Odak figür alışık olduğumuz üzere kötü bir tesadüf üzerine dünyada unutulmuş biri. Bir bölümde karşımıza çıkan Asil diğerinde bambaşka bir kişiliğe bürünüyor. Asil'in yaşadığı zihin sıçramaları nedeniyle kitaba ayak udurmak zor ama sürüklenip gitmenize sebep olan bir unsur bu.
Kitapta bana iğreti gelen en önemli nokta Asil'in tanrısallaştırılması. Bu durum biraz aldatılmış gibi hissetmeme sebep oluyor okur olarak. Hiç gerçekçi gelmiyor. Tutarlı dersem daha iyi ifade etmiş olurum sanırım. Hile gibi geliyor baş kahramanın kusursuzlaştırılması.

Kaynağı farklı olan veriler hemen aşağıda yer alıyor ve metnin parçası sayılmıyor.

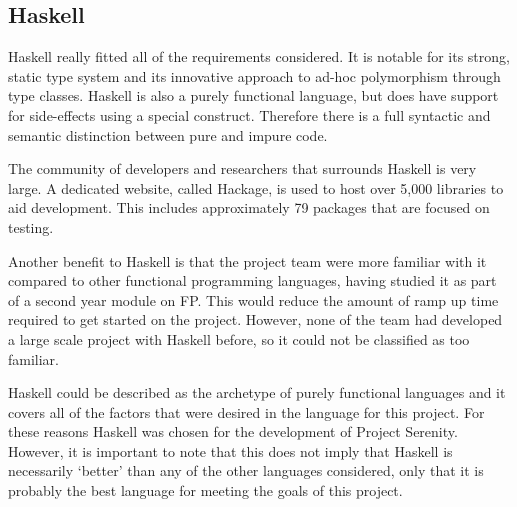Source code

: \subsection{Haskell}


Haskell really fitted all of the requirements considered. It is notable for its strong, static type system and its innovative approach to ad-hoc polymorphism through type classes.\cite{wadler1989typeclasses} Haskell is also a purely functional language, but does have support for side-effects using a special construct. Therefore there is a full syntactic and semantic distinction between pure and impure code.

The community of developers and researchers that surrounds Haskell is very large. A dedicated website, called Hackage, is used to host over 5,000 libraries to aid development. This includes approximately 79 packages that are focused on testing.

Another benefit to Haskell is that the project team were more familiar with it compared to other functional programming languages, having studied it as part of a second year module on FP. This would reduce the amount of ramp up time required to get started on the project. However, none of the team had developed a large scale project with Haskell before, so it could not be classified as too familiar.

Haskell could be described as the archetype of purely functional languages and it covers all of the factors that were desired in the language for this project. For these reasons Haskell was chosen for the development of Project Serenity. However, it is important to note that this does not imply that Haskell is necessarily `better' than any of the other languages considered, only that it is probably the best language for meeting the goals of this project.
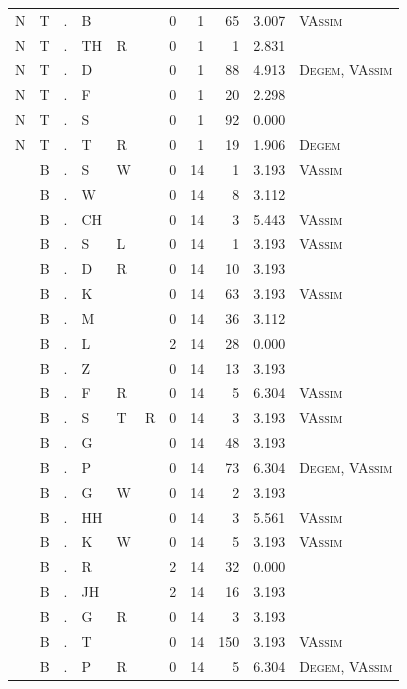 \documentclass[12pt]{article}
\begin{document}
\begin{longtable}{r@{ } r@{ } c@{ } l@{ } l@{ } l@{ } r r r r l }
N & T & . & B &  &  & 0 & 1 & 65 & 3.007 & \textsc{VAssim} \\
N & T & . & TH & R &  & 0 & 1 & 1 & 2.831 &  \\
N & T & . & D &  &  & 0 & 1 & 88 & 4.913 & \textsc{Degem}, \textsc{VAssim} \\
N & T & . & F &  &  & 0 & 1 & 20 & 2.298 &  \\
N & T & . & S &  &  & 0 & 1 & 92 & 0.000 &  \\
N & T & . & T & R &  & 0 & 1 & 19 & 1.906 & \textsc{Degem} \\
 & B & . & S & W &  & 0 & 14 & 1 & 3.193 & \textsc{VAssim} \\
 & B & . & W &  &  & 0 & 14 & 8 & 3.112 &  \\
 & B & . & CH &  &  & 0 & 14 & 3 & 5.443 & \textsc{VAssim} \\
 & B & . & S & L &  & 0 & 14 & 1 & 3.193 & \textsc{VAssim} \\
 & B & . & D & R &  & 0 & 14 & 10 & 3.193 &  \\
 & B & . & K &  &  & 0 & 14 & 63 & 3.193 & \textsc{VAssim} \\
 & B & . & M &  &  & 0 & 14 & 36 & 3.112 &  \\
 & B & . & L &  &  & 2 & 14 & 28 & 0.000 &  \\
 & B & . & Z &  &  & 0 & 14 & 13 & 3.193 &  \\
 & B & . & F & R &  & 0 & 14 & 5 & 6.304 & \textsc{VAssim} \\
 & B & . & S & T & R & 0 & 14 & 3 & 3.193 & \textsc{VAssim} \\
 & B & . & G &  &  & 0 & 14 & 48 & 3.193 &  \\
 & B & . & P &  &  & 0 & 14 & 73 & 6.304 & \textsc{Degem}, \textsc{VAssim} \\
 & B & . & G & W &  & 0 & 14 & 2 & 3.193 &  \\
 & B & . & HH &  &  & 0 & 14 & 3 & 5.561 & \textsc{VAssim} \\
 & B & . & K & W &  & 0 & 14 & 5 & 3.193 & \textsc{VAssim} \\
 & B & . & R &  &  & 2 & 14 & 32 & 0.000 &  \\
 & B & . & JH &  &  & 2 & 14 & 16 & 3.193 &  \\
 & B & . & G & R &  & 0 & 14 & 3 & 3.193 &  \\
 & B & . & T &  &  & 0 & 14 & 150 & 3.193 & \textsc{VAssim} \\
 & B & . & P & R &  & 0 & 14 & 5 & 6.304 & \textsc{Degem}, \textsc{VAssim} \\

\end{longtable}
\end{document}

Gelelim kitabın diline. Asil'in kişiliği gereği kısa, tekrarlı cümleler yerinde olmuş, hatta edebi değer katıyor. Ancak hiç gerekmeyen yerlerde bile tabiri caiz ise "edebiyat yapmak" kitabı boğmuş. Evet Hakan Günday'da aforizmadan bozma cümle yapısına alışığım ama bu sefer çok yersiz geldi. Belki de büyümüşümdür bilemiyorum. Bunun yanı sıra mektuplar yoluyla sanki roman değil de köşe yazısı okunuyormuş hissiyle düşüncelerini direk iletmesi biraz amatör geldi. Dolayısıyla yazım dili kurgunun idare eder güzelliğini yerle bir etmiş durumda.
Sonuç olarak aceleyle yazılmış ve hiç olmamış bir kitabı andırıyor Azil. Ben okuduğuma pişman değilim ancak eğer benim gibi Hakan Günday'ın tüm kitaplarını okumaya niyetli biri değilseniz, okumayarak pek bir şey kaybetmezsiniz.